I fucking hate gig free-loaders, you should have trod on her other foot as well just to reward her cheapness.


----------



## discokermit (Jun 9, 2010)

StanSmith said:


> I fucking hate gig free-loaders, you should have trod on her other foot as well just to reward her cheapness.


if i wasn't such a gentleman, stan, i woulda punched her in the neck.


----------



## ernestolynch (Jun 9, 2010)

Konnie Huq is 100% fit


----------



## StanSmith (Jun 9, 2010)

ernestolynch said:


> Konnie Huq is 100% fit



Yeah I think she is nice but rattling on through a gig is a pain in the arse, unless she is asking what I want from the bar.


----------



## innit (Jun 9, 2010)

discokermit said:


> it was at a stevie wonder bbc gig. she stood right behind me, less than thirty feet away from stevie and _talked_ through the whole thing to the twat next to her and didn't dance. such utter disrespect to an absolute genius.
> 
> 
> i don't know why she even went. there was only room for about three hundred people, the tickets were very difficult to get hold of.
> ...



you give good diatribe


----------



## quimcunx (Jun 9, 2010)

Perhaps Charlie will make her a better person.  And when he's finished Danny can steal her away.


----------



## discokermit (Jun 9, 2010)

innit said:


> you give good diatribe


impotent rage is my speciality.


----------



## spanglechick (Jun 9, 2010)

Lord Camomile said:


> Are we going to have to come up with a new portmanteau now they're an official sleb couple?
> 
> Chonnie?
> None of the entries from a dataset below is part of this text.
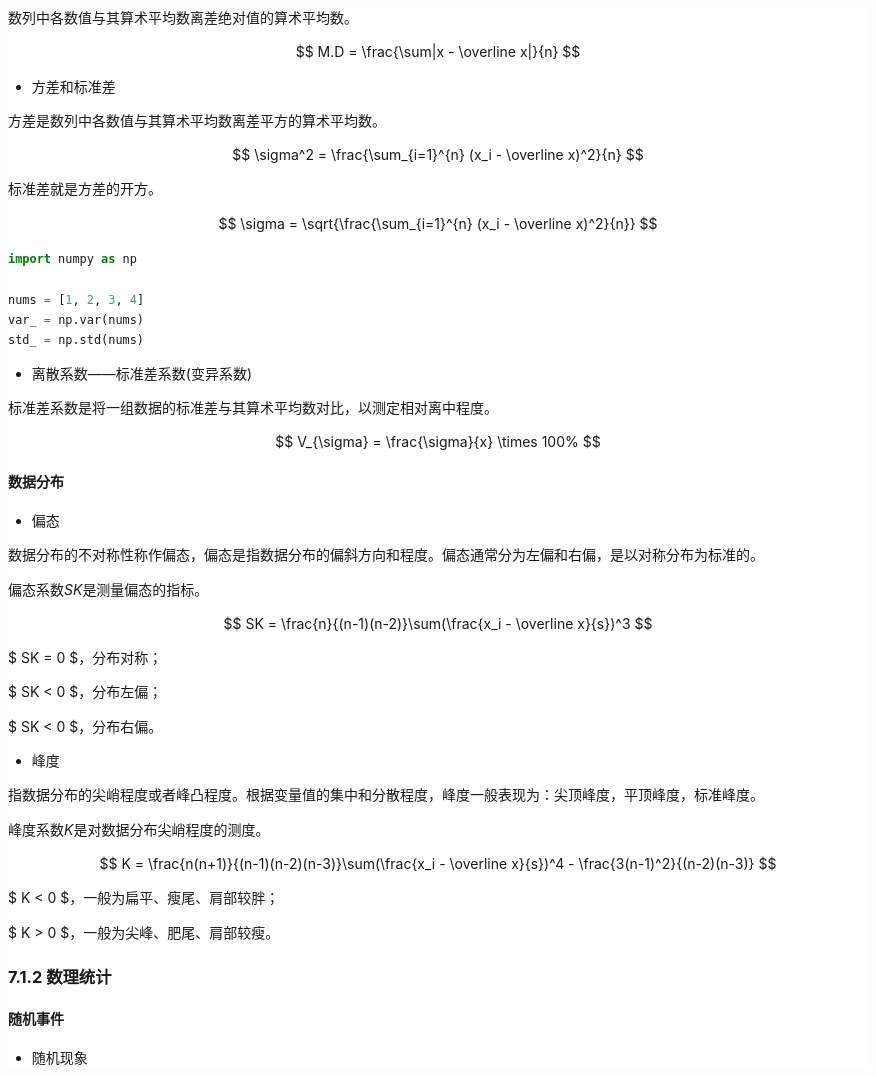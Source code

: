 数列中各数值与其算术平均数离差绝对值的算术平均数。

$$ M.D = \frac{\sum|x - \overline x|}{n} $$

* 方差和标准差

方差是数列中各数值与其算术平均数离差平方的算术平均数。

$$ \sigma^2 = \frac{\sum_{i=1}^{n} (x_i - \overline x)^2}{n} $$

标准差就是方差的开方。

$$ \sigma = \sqrt{\frac{\sum_{i=1}^{n} (x_i - \overline x)^2}{n}} $$

```python
import numpy as np

nums = [1, 2, 3, 4]
var_ = np.var(nums)
std_ = np.std(nums)
```

* 离散系数——标准差系数(变异系数)

标准差系数是将一组数据的标准差与其算术平均数对比，以测定相对离中程度。

$$ V_{\sigma} = \frac{\sigma}{x} \times 100% $$

#### 数据分布

* 偏态

数据分布的不对称性称作偏态，偏态是指数据分布的偏斜方向和程度。偏态通常分为左偏和右偏，是以对称分布为标准的。

偏态系数$SK$是测量偏态的指标。

$$ SK = \frac{n}{(n-1)(n-2)}\sum(\frac{x_i - \overline x}{s})^3 $$

$ SK = 0 $，分布对称；

$ SK < 0 $，分布左偏；

$ SK < 0 $，分布右偏。

* 峰度

指数据分布的尖峭程度或者峰凸程度。根据变量值的集中和分散程度，峰度一般表现为：尖顶峰度，平顶峰度，标准峰度。

峰度系数$K$是对数据分布尖峭程度的测度。

$$ K = \frac{n(n+1)}{(n-1)(n-2)(n-3)}\sum(\frac{x_i - \overline x}{s})^4 - \frac{3(n-1)^2}{(n-2)(n-3)} $$

$ K < 0 $，一般为扁平、瘦尾、肩部较胖；

$ K > 0 $，一般为尖峰、肥尾、肩部较瘦。

### 7.1.2 数理统计

#### 随机事件

* 随机现象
Karlie? Kolie? Chuq?
> 
> I need to know





quimcunx said:


> Krooker?
> 
> Chucker?



Huquer / Hooquer / Hooker, surely has most comedy mileage.


----------



## Lord Camomile (Jun 9, 2010)

spanglechick said:


> Huquer / Hooquer / Hooker, surely has most comedy mileage.


Aye, but I didn't want to be mean


----------



## weltweit (Jun 9, 2010)

I recon she is better looking than he is!!


----------



## quimcunx (Jun 9, 2010)

Weltweit.  Urban's new voice of reason.


----------



## radio_atomica (Jun 9, 2010)

Bizarrely, I am not as saddened by this as I should be.  I do love Brooker though, well, until the fringe incident when it became clear that he had got himself a girlfriend...


----------



## cesare (Jun 9, 2010)

weltweit said:


>



Chalk stripe anything = mark of a wanker. Konnie  You could have had danny


----------



## Espresso (Jun 9, 2010)

In all the photos I've seen of them since this became a talking point seem to suggest that he's been ridden hard and put away wet and that she's not got a vest to her name.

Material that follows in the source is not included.